Uniformisation des mesures de performance

La complexité du retail media pour les annonceurs réside également dans la multiplicité des acteurs. Aujourd’hui, un annonceur ne dispose pas d’un guichet unique pour activer ses campagnes et doit donc travailler avec l’entité retail media de chaque distributeur, chacune proposant des mesures différentes. Les différents intervenants ne partagent par exemple pas tous la même définition des indicateurs de mesure de l’impact sur les ventes ou ne l’analysent pas tous sur la même période suivant l’exposition, pouvant ainsi donner lieu à des différences de performance significative.

L’enjeu des marques consiste donc à comprendre les différents KPIs et leur pertinence pour pouvoir challenger les différents acteurs et avoir des résultats plus comparables. D’un point de vue plus global, les marques doivent intégrer ces nouveaux médias à leur marketing mix model, afin de comparer la rentabilité des campagnes de retail media avec celle de l’ensemble de leurs activations marketing.

Définir une cible pertinente tout en tenant compte de la déperdition liée à la réconciliation de la donnée online et offline

Si les distributeurs ont à leur disposition une base de données clients importante et particulièrement riche, dont l’ensemble des achats (online et offline) peuvent être trackés grâce aux cartes de fidélité, on constate une déperdition entre le nombre de porteurs de l’enseigne et l’audience adressable sur le site du distributeur et en dehors pour deux raisons :

  • La carte de fidélité du client doit être associée à un compte en ligne pour réconcilier la donnée offline et online, ce qui n’est pas toujours le cas, bien que cette part ne cesse d’augmenter avec l’augmentation du e-commerce et la disparition / dématérialisation progressive des prospectus et du ticket de caisse, incitant ainsi les clients à communiquer leur adresse email pour recevoir ces informations.

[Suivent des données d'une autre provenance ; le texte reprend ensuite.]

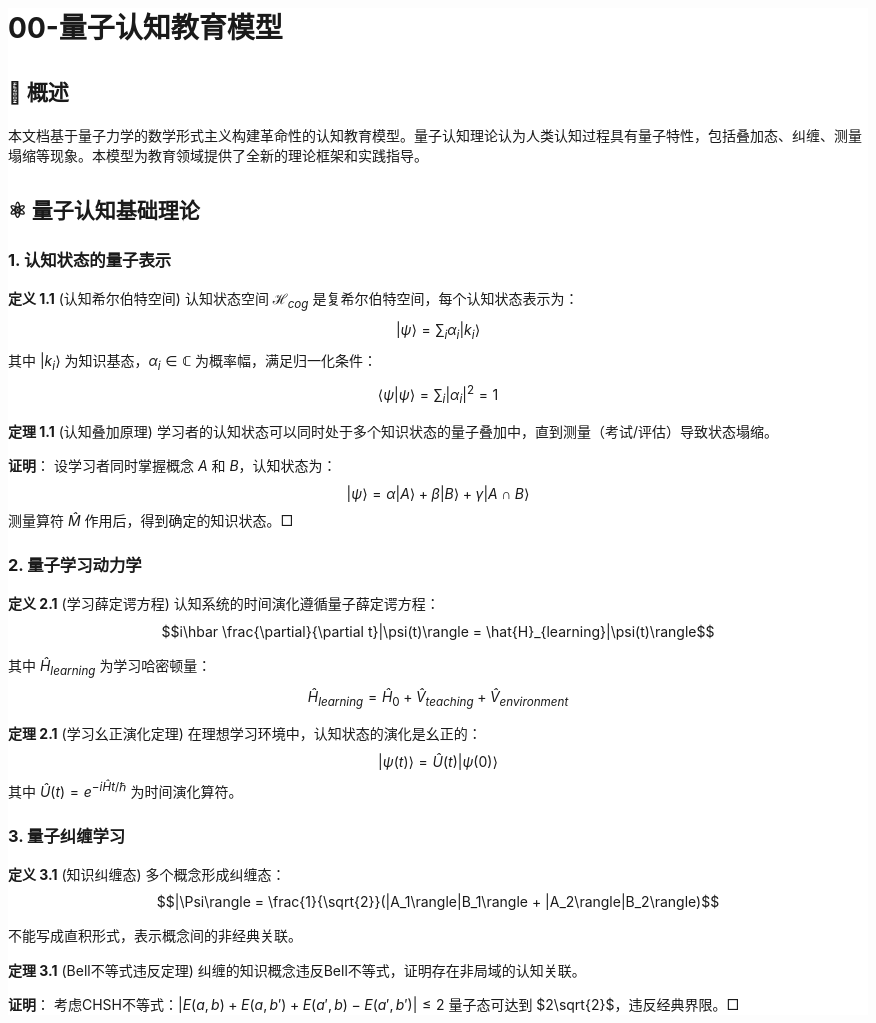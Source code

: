 # 00-量子认知教育模型

## 📖 概述

本文档基于量子力学的数学形式主义构建革命性的认知教育模型。量子认知理论认为人类认知过程具有量子特性，包括叠加态、纠缠、测量塌缩等现象。本模型为教育领域提供了全新的理论框架和实践指导。

## ⚛️ 量子认知基础理论

### 1. 认知状态的量子表示

**定义 1.1** (认知希尔伯特空间)
认知状态空间 $\mathcal{H}_{cog}$ 是复希尔伯特空间，每个认知状态表示为：
$$|\psi\rangle = \sum_{i} \alpha_i |k_i\rangle$$
其中 $|k_i\rangle$ 为知识基态，$\alpha_i \in \mathbb{C}$ 为概率幅，满足归一化条件：
$$\langle\psi|\psi\rangle = \sum_i |\alpha_i|^2 = 1$$

**定理 1.1** (认知叠加原理)
学习者的认知状态可以同时处于多个知识状态的量子叠加中，直到测量（考试/评估）导致状态塌缩。

**证明**：
设学习者同时掌握概念 $A$ 和 $B$，认知状态为：
$$|\psi\rangle = \alpha|A\rangle + \beta|B\rangle + \gamma|A \cap B\rangle$$
测量算符 $\hat{M}$ 作用后，得到确定的知识状态。□

### 2. 量子学习动力学

**定义 2.1** (学习薛定谔方程)
认知系统的时间演化遵循量子薛定谔方程：
$$i\hbar \frac{\partial}{\partial t}|\psi(t)\rangle = \hat{H}_{learning}|\psi(t)\rangle$$

其中 $\hat{H}_{learning}$ 为学习哈密顿量：
$$\hat{H}_{learning} = \hat{H}_0 + \hat{V}_{teaching} + \hat{V}_{environment}$$

**定理 2.1** (学习幺正演化定理)
在理想学习环境中，认知状态的演化是幺正的：
$$|\psi(t)\rangle = \hat{U}(t)|\psi(0)\rangle$$
其中 $\hat{U}(t) = e^{-i\hat{H}t/\hbar}$ 为时间演化算符。

### 3. 量子纠缠学习

**定义 3.1** (知识纠缠态)
多个概念形成纠缠态：
$$|\Psi\rangle = \frac{1}{\sqrt{2}}(|A_1\rangle|B_1\rangle + |A_2\rangle|B_2\rangle)$$

不能写成直积形式，表示概念间的非经典关联。

**定理 3.1** (Bell不等式违反定理)
纠缠的知识概念违反Bell不等式，证明存在非局域的认知关联。

**证明**：
考虑CHSH不等式：$|E(a,b) + E(a,b') + E(a',b) - E(a',b')| \leq 2$
量子态可达到 $2\sqrt{2}$，违反经典界限。□
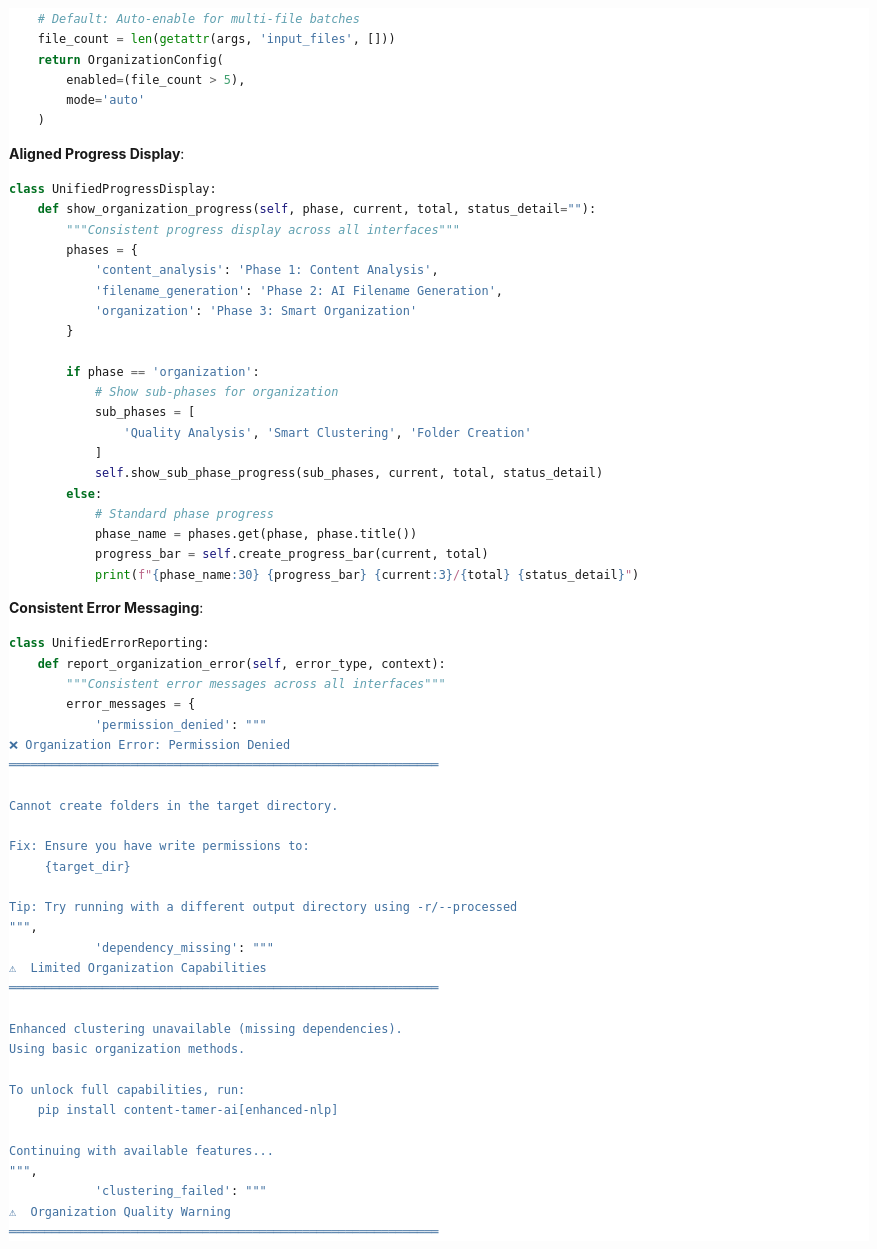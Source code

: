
```python
    # Default: Auto-enable for multi-file batches
    file_count = len(getattr(args, 'input_files', []))
    return OrganizationConfig(
        enabled=(file_count > 5),
        mode='auto'
    )
```

**Aligned Progress Display**:
```python
class UnifiedProgressDisplay:
    def show_organization_progress(self, phase, current, total, status_detail=""):
        """Consistent progress display across all interfaces"""
        phases = {
            'content_analysis': 'Phase 1: Content Analysis',
            'filename_generation': 'Phase 2: AI Filename Generation', 
            'organization': 'Phase 3: Smart Organization'
        }
        
        if phase == 'organization':
            # Show sub-phases for organization
            sub_phases = [
                'Quality Analysis', 'Smart Clustering', 'Folder Creation'
            ]
            self.show_sub_phase_progress(sub_phases, current, total, status_detail)
        else:
            # Standard phase progress
            phase_name = phases.get(phase, phase.title())
            progress_bar = self.create_progress_bar(current, total)
            print(f"{phase_name:30} {progress_bar} {current:3}/{total} {status_detail}")
```

**Consistent Error Messaging**:
```python
class UnifiedErrorReporting:
    def report_organization_error(self, error_type, context):
        """Consistent error messages across all interfaces"""
        error_messages = {
            'permission_denied': """
❌ Organization Error: Permission Denied
════════════════════════════════════════════════════════════

Cannot create folders in the target directory.

Fix: Ensure you have write permissions to:
     {target_dir}

Tip: Try running with a different output directory using -r/--processed
""",
            'dependency_missing': """
⚠️  Limited Organization Capabilities
════════════════════════════════════════════════════════════

Enhanced clustering unavailable (missing dependencies).
Using basic organization methods.

To unlock full capabilities, run:
    pip install content-tamer-ai[enhanced-nlp]

Continuing with available features...
""",
            'clustering_failed': """
⚠️  Organization Quality Warning  
════════════════════════════════════════════════════════════
```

  • Pour proposer de l’extension d’audience (activations offsite), il faut pouvoir faire correspondre les cookies du distributeur avec ceux de la DMP des annonceurs, afin d’activer cette audience en dehors de l’écosystème du distributeur.
    Or, lors de son intervention en avril 2022 à la conférence Future of retail media organisée par Minted, Ollivier Monferran, Head of media and digital chez Essity, expliquait que, dans les campagnes qu’ils avaient menées, seuls 25% des clients encartés de l’enseigne pertinents pour sa campagne étaient activables en ligne.

Cette déperdition nécessite donc pour la marque de ne pas définir trop précisément sa cible, puisque cela limiterait considérablement son reach. Or un reach trop faible ne permet pas de mettre en place une audience témoin et de mesurer ainsi précisément l’impact des campagnes.

Ces différents enjeux commencent tout juste à être identifiés par les marques qui sont encore en phase de test & learn sur ce nouveau média. 2023 devrait donc permettre aux intervenants de tirer des enseignements de leurs premières activations, leur permettant de se forger des convictions plus fortes sur la manière d’adresser cette nouvelle forme de média.